Ranking of the most important features used by the optimal RF classifier method during its training.

A similar analysis was conducted for the 13 galaxies misclassified as LAEs (FP sample) by inspecting the most important features. These galaxies have median log(Mass) of 8.7, log(SFR) of 0.8, E(B − V) of 0.1, and log(Re) of 0.07, at variance with the median values of the NLAEs population shown during training (median log(Mass) of 9.4, log(SFR) of 1.4, E(B − V) of 0.15 and log(Re) of 0.25). The FP sample seems to be composed of peculiar NLAEs with smaller values of stellar mass, SFR, reddening, and half-light semi-major axis than the ones shown during training.

The RF tool tends to misclassify galaxies with intermediate properties in the test sample. To improve the results from this method, a larger training set set would be needed. Our results would also benefit from adding further properties that could be derived from photometry and that should be correlated (or anticorrelated) with the Lyα equivalent width. For example we could add the ξion, namely, the ionizing photon production efficiency, which is given as output by some SED fitting codes (e.g., BEAGLE; Chevallard & Charlot 2016) and has been found to strongly correlate with the Lyα emission strength, as recently shown by Castellano et al. (2023). This would help in distinguishing LAEs from NLAEs when the other features have intermediate values, as in the cases discussed for the FP and FN samples.

We investigated which is the minimum probability to set when looking at all the positive predictions, in order to get only TP i.e. maximising the purity of the predictions to 100%. To this aim, we used the predict_proba method provided for the classifier (described in Sect. 5.1). We found that with a 0.93 cut in probability of being a LAE, the classifier finds only true positive (LAEs). However in this way we would lose as many as ∼84% of the real LAEs as well, thereby resulting in a very limited final sample.

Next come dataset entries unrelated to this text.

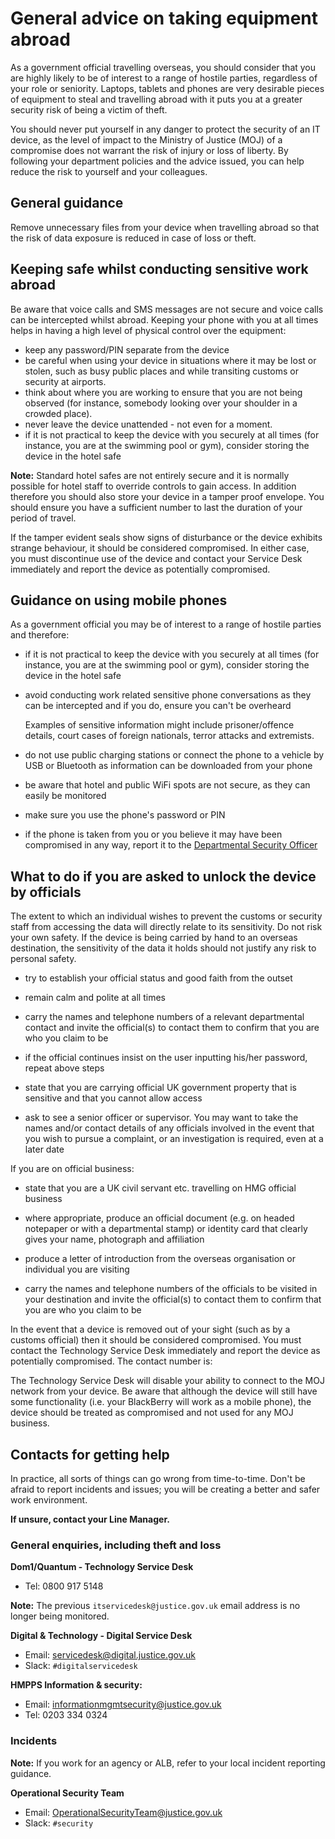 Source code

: # General advice on taking equipment abroad

As a government official travelling overseas, you should consider that you are highly likely to be of interest to a range of hostile parties, regardless of your role or seniority. Laptops, tablets and phones are very desirable pieces of equipment to steal and travelling abroad with it puts you at a greater security risk of being a victim of theft.

You should never put yourself in any danger to protect the security of an IT device, as the level of impact to the Ministry of Justice \(MOJ\) of a compromise does not warrant the risk of injury or loss of liberty. By following your department policies and the advice issued, you can help reduce the risk to yourself and your colleagues.

## General guidance

Remove unnecessary files from your device when travelling abroad so that the risk of data exposure is reduced in case of loss or theft.

## Keeping safe whilst conducting sensitive work abroad

Be aware that voice calls and SMS messages are not secure and voice calls can be intercepted whilst abroad. Keeping your phone with you at all times helps in having a high level of physical control over the equipment:

-   keep any password/PIN separate from the device
-   be careful when using your device in situations where it may be lost or stolen, such as busy public places and while transiting customs or security at airports.
-   think about where you are working to ensure that you are not being observed \(for instance, somebody looking over your shoulder in a crowded place\).
-   never leave the device unattended - not even for a moment.
-   if it is not practical to keep the device with you securely at all times \(for instance, you are at the swimming pool or gym\), consider storing the device in the hotel safe

**Note:** Standard hotel safes are not entirely secure and it is normally possible for hotel staff to override controls to gain access. In addition therefore you should also store your device in a tamper proof envelope. You should ensure you have a sufficient number to last the duration of your period of travel.

If the tamper evident seals show signs of disturbance or the device exhibits strange behaviour, it should be considered compromised. In either case, you must discontinue use of the device and contact your Service Desk immediately and report the device as potentially compromised.

## Guidance on using mobile phones

As a government official you may be of interest to a range of hostile parties and therefore:

-   if it is not practical to keep the device with you securely at all times \(for instance, you are at the swimming pool or gym\), consider storing the device in the hotel safe
-   avoid conducting work related sensitive phone conversations as they can be intercepted and if you do, ensure you can't be overheard

    Examples of sensitive information might include prisoner/offence details, court cases of foreign nationals, terror attacks and extremists.

-   do not use public charging stations or connect the phone to a vehicle by USB or Bluetooth as information can be downloaded from your phone
-   be aware that hotel and public WiFi spots are not secure, as they can easily be monitored
-   make sure you use the phone's password or PIN
-   if the phone is taken from you or you believe it may have been compromised in any way, report it to the [Departmental Security Officer](#contacts)

## What to do if you are asked to unlock the device by officials

The extent to which an individual wishes to prevent the customs or security staff from accessing the data will directly relate to its sensitivity. Do not risk your own safety. If the device is being carried by hand to an overseas destination, the sensitivity of the data it holds should not justify any risk to personal safety.

-   try to establish your official status and good faith from the outset

-   remain calm and polite at all times

-   carry the names and telephone numbers of a relevant departmental contact and invite the official\(s\) to contact them to confirm that you are who you claim to be

-   if the official continues insist on the user inputting his/her password, repeat above steps

-   state that you are carrying official UK government property that is sensitive and that you cannot allow access

-   ask to see a senior officer or supervisor. You may want to take the names and/or contact details of any officials involved in the event that you wish to pursue a complaint, or an investigation is required, even at a later date


If you are on official business:

-   state that you are a UK civil servant etc. travelling on HMG official business

-   where appropriate, produce an official document \(e.g. on headed notepaper or with a departmental stamp\) or identity card that clearly gives your name, photograph and affiliation

-   produce a letter of introduction from the overseas organisation or individual you are visiting

-   carry the names and telephone numbers of the officials to be visited in your destination and invite the official\(s\) to contact them to confirm that you are who you claim to be


In the event that a device is removed out of your sight \(such as by a customs official\) then it should be considered compromised. You must contact the Technology Service Desk immediately and report the device as potentially compromised. The contact number is:

The Technology Service Desk will disable your ability to connect to the MOJ network from your device. Be aware that although the device will still have some functionality \(i.e. your BlackBerry will work as a mobile phone\), the device should be treated as compromised and not used for any MOJ business.

## Contacts for getting help

In practice, all sorts of things can go wrong from time-to-time. Don't be afraid to report incidents and issues; you will be creating a better and safer work environment.

**If unsure, contact your Line Manager.**

### General enquiries, including theft and loss

**Dom1/Quantum - Technology Service Desk**

-   Tel: 0800 917 5148

**Note:** The previous `itservicedesk@justice.gov.uk` email address is no longer being monitored.

**Digital & Technology - Digital Service Desk**

-   Email: [servicedesk@digital.justice.gov.uk](mailto:servicedesk@digital.justice.gov.uk)
-   Slack: `#digitalservicedesk`

**HMPPS Information & security:**

-   Email: [informationmgmtsecurity@justice.gov.uk](mailto:informationmgmtsecurity@justice.gov.uk)
-   Tel: 0203 334 0324

### Incidents

**Note:** If you work for an agency or ALB, refer to your local incident reporting guidance.

**Operational Security Team**

-   Email: [OperationalSecurityTeam@justice.gov.uk](mailto:OperationalSecurityTeam@justice.gov.uk)
-   Slack: `#security`

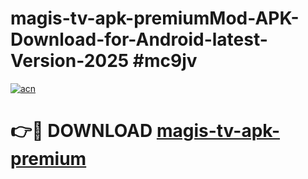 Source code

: # magis-tv-apk-premiumMod-APK-Download-for-Android-latest-Version-2025 #mc9jv

[![acn](https://github.com/user-attachments/assets/0f9c940e-d8b0-45ae-aac7-cd30a18b3e1c)](https://app.mediaupload.pro?title=magis-tv-apk-premium&ref=03M)

# 👉🔴 DOWNLOAD [magis-tv-apk-premium](https://app.mediaupload.pro?title=magis-tv-apk-premium&ref=03M)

5.4. Testing the solidity of the optimal RF

The test set result obtained by searching for the optimal RF classifier is linked to the particular sub-division in the training and test datasets, performed when splitting data through the fixed random seed chosen. We thus evaluated the solidity of the optimal RF (n_estimators = 500, max_depth = 20, and max_features = 3; see Sect. 5.2) by creating 100 different training and test sets (with 80% and 20% ratios) through 100 unique shuffling seeds applied to our sample of 1115 galaxies. In this iteration process we required the two subsets to have roughly the same LAEs percentage as the whole dataset. Since we have already determined the optimal RF, in this procedure, we do not need a validation set. The average results on the 100 test sets for accuracy and precision are respectively (79.7 ± 2.1)% and (73.1 ± 4.3)% in good agreement with the results obtained during the cross-validation process. The uncertainties reported are the standard deviations derived from the 100 test sets.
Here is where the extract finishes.